Phelps never bigger

test of time looms

Swimming legacy

He and Spitz set 7-goal standard but in varied way

August 16, 2008|By Kevin Van Valkenburg | Kevin Van Valkenburg,Sun reporter

BEIJING - It's easy to feel awed when you're watching history unfold. Michael Phelps has reminded us of that so many times this week, stringing together seven remarkable races that have been thrilling, entertaining and nerve-racking.

What's less easy is putting it all into immediate historical perspective.

Phelps earned a $1 million bonus today from Speedo by tying Mark Spitz's record for most gold medals in a single Olympics. He'll have a chance to win his eighth tomorrow in the medley relay. With 13 gold medals in his career, he stands alone among Olympians. The debate on who is the greatest Olympian will rage for decades, but not when it comes to his coach.

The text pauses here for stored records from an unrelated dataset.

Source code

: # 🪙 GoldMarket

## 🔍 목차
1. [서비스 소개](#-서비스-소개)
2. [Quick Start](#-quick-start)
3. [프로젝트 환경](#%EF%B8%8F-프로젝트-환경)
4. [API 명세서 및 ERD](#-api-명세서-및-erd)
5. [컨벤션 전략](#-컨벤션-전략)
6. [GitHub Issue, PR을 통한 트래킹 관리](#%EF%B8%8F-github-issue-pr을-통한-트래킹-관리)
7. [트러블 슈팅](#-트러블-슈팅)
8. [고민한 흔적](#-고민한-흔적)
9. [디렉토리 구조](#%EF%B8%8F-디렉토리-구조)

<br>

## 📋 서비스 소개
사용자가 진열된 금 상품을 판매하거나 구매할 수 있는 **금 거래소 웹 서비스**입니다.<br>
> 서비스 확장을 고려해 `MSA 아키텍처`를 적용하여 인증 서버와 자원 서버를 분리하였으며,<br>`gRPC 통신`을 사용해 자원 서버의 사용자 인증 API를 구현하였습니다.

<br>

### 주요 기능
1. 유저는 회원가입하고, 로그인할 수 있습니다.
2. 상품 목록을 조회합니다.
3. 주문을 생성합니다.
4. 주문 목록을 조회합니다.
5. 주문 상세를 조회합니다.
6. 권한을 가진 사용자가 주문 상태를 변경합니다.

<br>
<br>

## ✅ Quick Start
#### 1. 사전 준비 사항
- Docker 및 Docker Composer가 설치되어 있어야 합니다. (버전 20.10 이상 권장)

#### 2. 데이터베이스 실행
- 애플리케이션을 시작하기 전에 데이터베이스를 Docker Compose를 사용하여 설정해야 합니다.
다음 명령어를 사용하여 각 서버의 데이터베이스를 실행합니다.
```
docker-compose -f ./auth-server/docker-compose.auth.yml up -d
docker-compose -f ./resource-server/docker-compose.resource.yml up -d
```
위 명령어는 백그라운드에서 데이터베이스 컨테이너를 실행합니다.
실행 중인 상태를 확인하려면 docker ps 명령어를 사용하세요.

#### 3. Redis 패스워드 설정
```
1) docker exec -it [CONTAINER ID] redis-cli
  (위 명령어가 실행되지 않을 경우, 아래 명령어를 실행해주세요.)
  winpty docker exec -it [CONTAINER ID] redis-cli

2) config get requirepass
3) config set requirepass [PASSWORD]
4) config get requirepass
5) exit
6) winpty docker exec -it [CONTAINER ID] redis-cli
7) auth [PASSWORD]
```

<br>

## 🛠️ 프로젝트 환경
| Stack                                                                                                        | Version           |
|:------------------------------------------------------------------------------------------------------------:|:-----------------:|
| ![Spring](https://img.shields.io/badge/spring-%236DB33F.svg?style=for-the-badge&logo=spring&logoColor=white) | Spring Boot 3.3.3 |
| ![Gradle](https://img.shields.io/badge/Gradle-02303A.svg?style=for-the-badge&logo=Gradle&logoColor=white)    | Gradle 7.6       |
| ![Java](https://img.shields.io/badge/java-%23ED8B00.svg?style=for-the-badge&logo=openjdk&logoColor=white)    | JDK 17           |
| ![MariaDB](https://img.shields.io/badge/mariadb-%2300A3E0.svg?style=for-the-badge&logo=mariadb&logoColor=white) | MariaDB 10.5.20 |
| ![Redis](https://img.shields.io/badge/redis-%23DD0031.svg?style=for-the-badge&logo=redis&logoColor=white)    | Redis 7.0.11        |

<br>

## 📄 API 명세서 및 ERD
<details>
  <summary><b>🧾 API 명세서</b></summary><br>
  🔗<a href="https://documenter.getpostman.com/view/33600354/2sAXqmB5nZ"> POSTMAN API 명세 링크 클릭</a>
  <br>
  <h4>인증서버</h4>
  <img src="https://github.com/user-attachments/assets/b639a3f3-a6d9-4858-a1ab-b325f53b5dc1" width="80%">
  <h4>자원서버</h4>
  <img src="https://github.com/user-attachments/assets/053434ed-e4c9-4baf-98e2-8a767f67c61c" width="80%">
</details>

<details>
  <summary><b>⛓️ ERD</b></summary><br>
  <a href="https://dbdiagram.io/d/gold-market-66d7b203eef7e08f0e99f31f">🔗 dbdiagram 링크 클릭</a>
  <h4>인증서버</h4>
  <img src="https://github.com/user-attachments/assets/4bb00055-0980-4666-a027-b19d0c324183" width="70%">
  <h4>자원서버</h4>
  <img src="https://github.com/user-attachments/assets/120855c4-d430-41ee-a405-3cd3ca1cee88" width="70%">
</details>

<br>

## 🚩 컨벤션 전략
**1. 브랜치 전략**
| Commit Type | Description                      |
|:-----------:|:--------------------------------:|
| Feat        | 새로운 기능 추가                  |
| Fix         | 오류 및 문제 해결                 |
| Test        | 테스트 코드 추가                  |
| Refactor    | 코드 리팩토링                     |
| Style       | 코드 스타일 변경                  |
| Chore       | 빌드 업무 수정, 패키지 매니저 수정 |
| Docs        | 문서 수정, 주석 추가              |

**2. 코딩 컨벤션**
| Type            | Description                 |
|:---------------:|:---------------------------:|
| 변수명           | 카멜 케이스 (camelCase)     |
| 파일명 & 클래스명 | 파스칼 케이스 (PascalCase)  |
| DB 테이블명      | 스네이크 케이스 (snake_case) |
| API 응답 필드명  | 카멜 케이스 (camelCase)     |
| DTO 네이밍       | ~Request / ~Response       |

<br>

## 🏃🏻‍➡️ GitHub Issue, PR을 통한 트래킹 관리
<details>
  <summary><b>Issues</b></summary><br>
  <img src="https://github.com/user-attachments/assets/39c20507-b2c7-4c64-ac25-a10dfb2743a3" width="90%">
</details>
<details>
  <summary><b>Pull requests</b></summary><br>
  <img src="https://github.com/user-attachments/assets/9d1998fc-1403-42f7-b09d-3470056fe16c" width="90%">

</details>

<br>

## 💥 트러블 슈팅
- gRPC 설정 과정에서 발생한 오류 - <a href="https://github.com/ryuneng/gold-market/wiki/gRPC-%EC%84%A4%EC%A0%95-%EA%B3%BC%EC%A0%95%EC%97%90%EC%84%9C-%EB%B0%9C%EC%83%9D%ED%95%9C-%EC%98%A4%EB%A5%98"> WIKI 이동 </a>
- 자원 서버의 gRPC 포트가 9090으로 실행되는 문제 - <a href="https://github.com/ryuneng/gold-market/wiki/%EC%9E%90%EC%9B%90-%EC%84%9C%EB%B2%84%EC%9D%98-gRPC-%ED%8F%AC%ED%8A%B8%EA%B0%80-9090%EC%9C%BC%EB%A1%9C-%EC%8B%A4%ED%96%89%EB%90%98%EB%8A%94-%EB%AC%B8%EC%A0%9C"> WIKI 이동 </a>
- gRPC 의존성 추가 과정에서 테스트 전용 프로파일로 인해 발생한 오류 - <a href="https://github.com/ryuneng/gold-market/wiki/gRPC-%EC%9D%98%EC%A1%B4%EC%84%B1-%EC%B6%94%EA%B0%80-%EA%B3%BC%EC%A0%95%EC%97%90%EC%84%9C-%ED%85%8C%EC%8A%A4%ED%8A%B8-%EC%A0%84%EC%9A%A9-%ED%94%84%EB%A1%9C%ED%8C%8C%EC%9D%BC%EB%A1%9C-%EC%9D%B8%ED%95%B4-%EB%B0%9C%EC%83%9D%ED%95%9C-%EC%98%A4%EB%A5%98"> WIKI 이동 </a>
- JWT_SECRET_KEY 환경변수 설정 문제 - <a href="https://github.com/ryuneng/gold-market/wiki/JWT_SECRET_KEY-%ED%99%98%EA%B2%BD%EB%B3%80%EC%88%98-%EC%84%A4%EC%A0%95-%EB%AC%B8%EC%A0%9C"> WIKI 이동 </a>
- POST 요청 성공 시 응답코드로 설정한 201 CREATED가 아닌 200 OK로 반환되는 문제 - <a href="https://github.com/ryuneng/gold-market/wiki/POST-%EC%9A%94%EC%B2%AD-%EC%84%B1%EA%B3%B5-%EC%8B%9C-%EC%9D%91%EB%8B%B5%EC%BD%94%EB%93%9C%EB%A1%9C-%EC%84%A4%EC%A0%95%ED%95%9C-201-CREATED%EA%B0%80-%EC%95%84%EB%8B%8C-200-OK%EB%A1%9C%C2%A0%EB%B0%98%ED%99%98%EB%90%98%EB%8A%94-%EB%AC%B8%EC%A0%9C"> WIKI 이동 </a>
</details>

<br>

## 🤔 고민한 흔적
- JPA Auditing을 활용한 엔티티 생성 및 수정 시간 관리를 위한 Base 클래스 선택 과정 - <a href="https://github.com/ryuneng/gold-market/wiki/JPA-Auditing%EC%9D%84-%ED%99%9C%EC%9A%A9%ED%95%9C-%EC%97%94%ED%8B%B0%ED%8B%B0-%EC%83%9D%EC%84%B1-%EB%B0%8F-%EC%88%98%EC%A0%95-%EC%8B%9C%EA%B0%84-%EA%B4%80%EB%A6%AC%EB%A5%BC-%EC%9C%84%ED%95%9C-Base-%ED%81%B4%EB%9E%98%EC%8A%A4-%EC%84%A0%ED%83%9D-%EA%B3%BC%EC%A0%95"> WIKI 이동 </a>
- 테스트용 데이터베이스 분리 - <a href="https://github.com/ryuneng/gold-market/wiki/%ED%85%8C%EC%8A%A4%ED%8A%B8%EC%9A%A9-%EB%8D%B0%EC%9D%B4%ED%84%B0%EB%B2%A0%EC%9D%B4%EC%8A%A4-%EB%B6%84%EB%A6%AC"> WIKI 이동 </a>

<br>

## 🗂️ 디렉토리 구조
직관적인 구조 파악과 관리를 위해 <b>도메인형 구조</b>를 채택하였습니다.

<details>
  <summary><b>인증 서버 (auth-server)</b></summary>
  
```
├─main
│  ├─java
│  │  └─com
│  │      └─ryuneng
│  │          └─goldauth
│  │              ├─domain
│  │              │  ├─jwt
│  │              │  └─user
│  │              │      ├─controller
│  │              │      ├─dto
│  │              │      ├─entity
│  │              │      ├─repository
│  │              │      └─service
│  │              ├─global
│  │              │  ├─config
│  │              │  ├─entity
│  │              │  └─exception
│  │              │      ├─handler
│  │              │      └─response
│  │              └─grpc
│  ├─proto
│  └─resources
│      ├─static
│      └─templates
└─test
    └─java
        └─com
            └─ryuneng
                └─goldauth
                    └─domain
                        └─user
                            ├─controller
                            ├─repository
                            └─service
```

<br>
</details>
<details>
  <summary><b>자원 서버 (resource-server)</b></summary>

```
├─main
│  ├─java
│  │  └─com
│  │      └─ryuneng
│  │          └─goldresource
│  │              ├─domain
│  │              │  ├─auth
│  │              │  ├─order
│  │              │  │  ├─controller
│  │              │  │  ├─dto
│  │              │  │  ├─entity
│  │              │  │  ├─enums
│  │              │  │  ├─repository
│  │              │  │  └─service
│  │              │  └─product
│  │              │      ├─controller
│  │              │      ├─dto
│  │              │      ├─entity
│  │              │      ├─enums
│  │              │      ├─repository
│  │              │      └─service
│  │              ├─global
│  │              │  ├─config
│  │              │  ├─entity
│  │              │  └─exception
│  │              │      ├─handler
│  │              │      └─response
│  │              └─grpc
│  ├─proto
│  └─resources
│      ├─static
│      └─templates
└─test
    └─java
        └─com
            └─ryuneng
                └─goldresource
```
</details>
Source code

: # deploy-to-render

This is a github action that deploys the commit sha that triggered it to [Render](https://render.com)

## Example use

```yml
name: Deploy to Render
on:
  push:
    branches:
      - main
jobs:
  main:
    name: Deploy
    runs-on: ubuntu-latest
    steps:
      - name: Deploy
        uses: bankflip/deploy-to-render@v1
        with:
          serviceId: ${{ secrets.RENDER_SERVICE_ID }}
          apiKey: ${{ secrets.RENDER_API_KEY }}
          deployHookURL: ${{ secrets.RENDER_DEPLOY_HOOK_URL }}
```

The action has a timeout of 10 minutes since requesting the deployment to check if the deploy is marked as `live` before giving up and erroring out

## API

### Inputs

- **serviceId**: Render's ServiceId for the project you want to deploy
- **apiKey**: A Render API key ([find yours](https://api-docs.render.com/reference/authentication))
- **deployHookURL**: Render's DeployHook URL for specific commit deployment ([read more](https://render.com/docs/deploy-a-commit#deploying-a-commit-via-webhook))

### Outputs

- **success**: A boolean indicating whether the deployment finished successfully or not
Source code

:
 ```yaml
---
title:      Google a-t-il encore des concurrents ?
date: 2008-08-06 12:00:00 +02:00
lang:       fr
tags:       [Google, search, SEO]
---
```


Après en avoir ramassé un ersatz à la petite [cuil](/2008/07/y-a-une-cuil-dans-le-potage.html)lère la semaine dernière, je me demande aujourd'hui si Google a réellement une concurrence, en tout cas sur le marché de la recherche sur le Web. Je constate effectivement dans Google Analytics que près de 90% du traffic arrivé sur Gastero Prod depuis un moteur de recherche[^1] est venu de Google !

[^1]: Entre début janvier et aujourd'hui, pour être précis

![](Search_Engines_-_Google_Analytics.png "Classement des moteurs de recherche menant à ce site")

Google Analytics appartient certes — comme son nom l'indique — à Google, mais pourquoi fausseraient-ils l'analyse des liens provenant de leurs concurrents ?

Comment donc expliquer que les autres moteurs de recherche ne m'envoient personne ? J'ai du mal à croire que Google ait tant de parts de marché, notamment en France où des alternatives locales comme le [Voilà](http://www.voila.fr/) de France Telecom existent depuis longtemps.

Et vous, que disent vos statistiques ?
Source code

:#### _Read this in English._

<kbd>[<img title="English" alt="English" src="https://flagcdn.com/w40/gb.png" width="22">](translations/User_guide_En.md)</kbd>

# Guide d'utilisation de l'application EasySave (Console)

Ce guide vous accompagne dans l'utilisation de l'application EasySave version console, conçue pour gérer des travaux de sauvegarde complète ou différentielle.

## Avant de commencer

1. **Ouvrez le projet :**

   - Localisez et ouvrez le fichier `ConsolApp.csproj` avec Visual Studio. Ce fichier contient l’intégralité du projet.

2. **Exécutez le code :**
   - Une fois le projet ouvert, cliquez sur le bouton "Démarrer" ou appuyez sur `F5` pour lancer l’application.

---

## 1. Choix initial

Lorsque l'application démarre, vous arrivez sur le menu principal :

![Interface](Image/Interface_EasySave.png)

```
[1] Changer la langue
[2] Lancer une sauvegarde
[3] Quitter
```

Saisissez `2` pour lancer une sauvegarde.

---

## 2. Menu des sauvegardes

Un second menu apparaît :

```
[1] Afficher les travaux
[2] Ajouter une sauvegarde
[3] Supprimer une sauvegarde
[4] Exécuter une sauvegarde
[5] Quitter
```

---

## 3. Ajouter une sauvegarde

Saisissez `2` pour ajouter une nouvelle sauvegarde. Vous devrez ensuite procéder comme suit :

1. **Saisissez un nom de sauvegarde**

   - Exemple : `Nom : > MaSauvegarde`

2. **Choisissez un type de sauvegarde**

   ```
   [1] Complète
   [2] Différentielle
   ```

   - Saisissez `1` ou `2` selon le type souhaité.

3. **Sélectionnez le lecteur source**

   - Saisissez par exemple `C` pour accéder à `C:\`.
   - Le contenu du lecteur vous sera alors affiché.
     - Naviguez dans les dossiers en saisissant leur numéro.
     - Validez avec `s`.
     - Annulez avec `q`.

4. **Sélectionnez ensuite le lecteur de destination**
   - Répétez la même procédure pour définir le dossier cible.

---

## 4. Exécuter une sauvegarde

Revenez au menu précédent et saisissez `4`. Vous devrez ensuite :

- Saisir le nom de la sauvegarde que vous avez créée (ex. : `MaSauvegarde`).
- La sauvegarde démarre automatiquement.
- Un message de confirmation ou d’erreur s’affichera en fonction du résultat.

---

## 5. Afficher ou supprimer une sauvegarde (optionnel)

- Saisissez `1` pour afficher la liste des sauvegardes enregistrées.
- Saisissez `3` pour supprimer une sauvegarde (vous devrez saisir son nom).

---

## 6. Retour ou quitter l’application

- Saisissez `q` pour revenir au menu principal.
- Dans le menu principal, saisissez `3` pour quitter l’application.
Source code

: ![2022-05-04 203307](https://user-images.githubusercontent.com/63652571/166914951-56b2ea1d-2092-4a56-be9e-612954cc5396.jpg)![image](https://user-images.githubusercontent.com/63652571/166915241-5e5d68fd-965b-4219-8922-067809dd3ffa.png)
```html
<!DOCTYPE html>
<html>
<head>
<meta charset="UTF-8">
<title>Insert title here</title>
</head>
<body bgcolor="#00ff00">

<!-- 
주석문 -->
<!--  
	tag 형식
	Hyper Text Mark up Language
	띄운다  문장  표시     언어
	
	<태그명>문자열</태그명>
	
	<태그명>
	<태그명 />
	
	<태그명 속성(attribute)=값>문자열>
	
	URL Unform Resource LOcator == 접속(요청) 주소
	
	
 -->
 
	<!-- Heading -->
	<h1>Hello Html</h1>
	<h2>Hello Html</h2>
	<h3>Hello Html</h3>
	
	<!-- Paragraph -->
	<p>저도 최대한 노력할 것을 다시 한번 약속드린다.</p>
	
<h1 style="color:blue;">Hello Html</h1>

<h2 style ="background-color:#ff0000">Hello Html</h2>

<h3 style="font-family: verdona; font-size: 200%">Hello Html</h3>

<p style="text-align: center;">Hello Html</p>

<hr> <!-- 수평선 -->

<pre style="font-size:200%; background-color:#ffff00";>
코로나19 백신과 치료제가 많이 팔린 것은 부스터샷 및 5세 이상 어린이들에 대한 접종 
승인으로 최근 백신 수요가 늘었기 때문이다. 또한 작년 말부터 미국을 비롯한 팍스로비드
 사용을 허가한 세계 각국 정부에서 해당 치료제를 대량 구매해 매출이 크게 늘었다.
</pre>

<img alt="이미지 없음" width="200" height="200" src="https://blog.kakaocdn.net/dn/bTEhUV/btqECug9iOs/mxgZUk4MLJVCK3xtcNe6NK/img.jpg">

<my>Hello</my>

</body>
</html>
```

"I think if it was over today, he's the greatest Olympian who ever lived," said Bob Bowman, not needing to pause and think about the question yesterday. "I do think it's difficult to compare [different sports], but in terms of just sheer dominance in his events and the times he's putting up and what he's doing now in two Olympics ... I think it's hard to argue."

What is more definitive is how Phelps stacks up against Spitz, who won seven gold medals in 1972, a mark that stood unchallenged for 36 years. The two swimmers are not close and have met and exchanged words only a few times, but they will be forever linked in some people's eyes.

"Being compared to the greatest Olympian of all time, that's not bad," Phelps said this year. "But I want to do something that no one else has ever done before. I want people to look at me as being one of a kind."

Spitz, who this week told Agence France-Presse he was upset at not being invited by anyone to come to Beijing and chose not to come on his own, was gracious about Phelps on The Today Show on Thursday morning.

"He is the single greatest Olympic athlete of all time now," Spitz told Today co-host Matt Lauer from California. "He will be probably the single greatest athlete compared to anybody in any century, the 20th, the 21st century - whatever.

"You know, you judge a person's character by the company you keep, and I'm glad I'm keeping company with Michael Phelps. I'll be happy to stand aside and let him carry the torch. He's just one great athlete, and it's very exciting to watch him."

Most people in the world of swimming feel that Phelps' performance this week easily exceeds what Spitz did in Munich, and there isn't much to debate.

"Mark was a very talented swimmer, and very dominant in his time," said Mark Schubert, director of USA Swimming and head coach for every Olympic team since 1992. "I think that the difference with Michael is that he has a much more challenging program, and I think that the competition throughout the world is more challenging."

In 1972, when Spitz swept his events, there were only 21 countries competing and only 10 countries that medaled in swimming. The United States won 43 medals between its men's and women's teams, 17 of them gold. The rest of the world combined to win 44.

On the men's side in 1972, at least two American men medaled in every event except the 200-meter breaststroke and the 400-meter individual medley, and the United States won all three relays by more than three seconds. The Americans actually swept the 200-meter butterfly, something that isn't even possible now because the rules were changed limiting each country to two competitors per event.

At the 2008 Games, the competition is much fiercer. Twenty-four nations are competing, and through the first six days, 16 different nations had already medaled. "We can't even compare Michael to Mark," says Jon Urbanchek, an assistant coach on six Olympic teams. "It's apples and oranges. It's a different ballgame. ... Technology has changed, their personalities are different. I'm not saying anything negative about Spitz, but his time is gone. It's time to turn the reins over to somebody else."

In 1972, Spitz was the best in the world in two strokes - freestyle and butterfly. Phelps is an elite freestyler, the best butterfly swimmer in the world, and he's probably the third-best backstroker in the world behind Aaron Piersol and Ryan Lochte.

Additionally, Phelps is the most dominant individual medley swimmer ever, which is probably the best measure of overall swimming talent because it requires competency in all four strokes. Spitz did not swim the individual medleys.

"Michael is the best in the world in three different strokes," Urbanchek said. "It's totally unusual for anyone to have a talent like that in those three different strokes. Michael Jordan was talented in basketball, but he couldn't hit the baseball, could he?"

Competitively, Spitz and Phelps are also different creatures. Spitz also wanted to drop the 100-meter freestyle at the last minute in 1972 because he didn't think he would win, worried it would ruin his perfect Olympics. A teammate and coach talked him out of it, and he won by 0.4 of a second.